Cloudflare SSL certificates CA's

Hello,

We are planning to move our API endpoints to be protected by Cloudflare. All endpoints are accessible using HTTPS using SSL certificates provided by Cloudflare. All applications which will access API should be able to validate these SSL certificates.

Our questions are following:

  1. Which CA should be added to the application keystore in order to validate any SSL certificates provided by Cloudflare?
  2. Is there any documentations about Cloudflare SSL provided certificates?

Thank you!

Are you talking about Origin certificates?

If so, you will find the root certificate at https://support.cloudflare.com/hc/en-us/articles/115000479507-Managing-Cloudflare-Origin-CA-certificates#h_30cc332c-8f6e-42d8-9c59-6c1f06650639

@sandro, thank you fo the reply. When we enable cloud on our DNS record it mean that it will be served by Cloudflare and also it means that SSL connection will be served by Cloudflare also.
In such a case all requests will be served by the endpoint with Cloudflare issued certificate.
It is the Universal SSL?

The question is which CA Root is issued all of these certificates?

Maybe it is on the page Cloudflare SSL cipher, browser, and protocol support --> SSL intermediates and roots used to sign Cloudflare certificates?

That’s not the server certificate but the proxy one and these are standard ones anyhow.

Question is, do you have a certificate on your server? That’s the one you need to configure.

@sandro, yes - my endpoint behind the Cloudflare have SSL certificate. But as we have the follwoing chain: Client --> Cloudflare --> Origin

  1. Client should be able to validate Cloudflare certificate
  2. Cloudflare should be able to validate Origin certificate

My question is about p. 1 - how client will validate Cloudflare certificate? By which CA Root all Cloudflare certificates are issued?

The proxy certificates are regular certificates which are publicly valid. What exactly do you need to clarify. Every browser will trust them.

If you need the certificate chain you can access that via your browser like any other certificate.

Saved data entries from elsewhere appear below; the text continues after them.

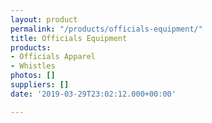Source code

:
 ```yaml
---
layout: product
permalink: "/products/officials-equipment/"
title: Officials Equipment
products:
- Officials Apparel
- Whistles
photos: []
suppliers: []
date: '2019-03-29T23:02:12.000+00:00'

---
```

Our clients not a browsers. They usually Java application. Java have its own keystore. In order to clarify this question we should check if the client keystore contains Cloudflare certificare CA Root.

From your reply above it states that should flare issue all its ‘regular’ certificates using only one or the same set of the CA Root. It is true?

Any somewhat modern Java truststore should have these root certificates too.

But for specific chains, I addressed it already via that

@sandro, information from the documentation:

Sectigo

SHA-256 ECDSA Certificate Chain

Root: AddTrust External CA Root
Intermediate 1: Sectigo ECC Certification Authority
Intermediate 2: Sectigo ECC Domain Validation Secure Server CA 2

SHA-256 RSA Certificate Chain

Root: AddTrust External CA Root
Intermediate 1: Sectigo RSA Certification Authority
Intermediate 2: Sectigo RSA Domain Validation Secure Server CA 2

Digicert

SHA-256 ECDSA Certificate Chain

Root: Baltimore CyberTrust Root
Intermediate: CloudFlare Inc ECC CA-3

SHA-256 ECDSA Certificate Chain

Root: Baltimore CyberTrust Root
Intermediate: CloudFlare Inc RSA CA-2


Assuming this is complete, it should be the full chain for the certificates, but again, any recent CA store should have them anyhow and if not, you can always download the certificates from the browser by going to your site.

1 Like

I would be very careful in hardcoding a set of potential root CAs into an application where you do not control the issuing of the certificates. The certificate chains will change, some time in 2024 is guaranteed, and Cloudflare will probably not send any notification when that starts happening. If you need a known certificate chain, you should use a custom certificate on a Business or Enterprise plan.

At a minimum, you should set up monitoring of the CT logs so that you know when a new certificate is issued for your hostname, and be ready to make a change at short notice if the chain changes.

1 Like

The whole thing should be a non-issue. If your local trust store does not trust the proxy certificates you better look at that.

This topic was automatically closed 24 hours after the last reply. New replies are no longer allowed.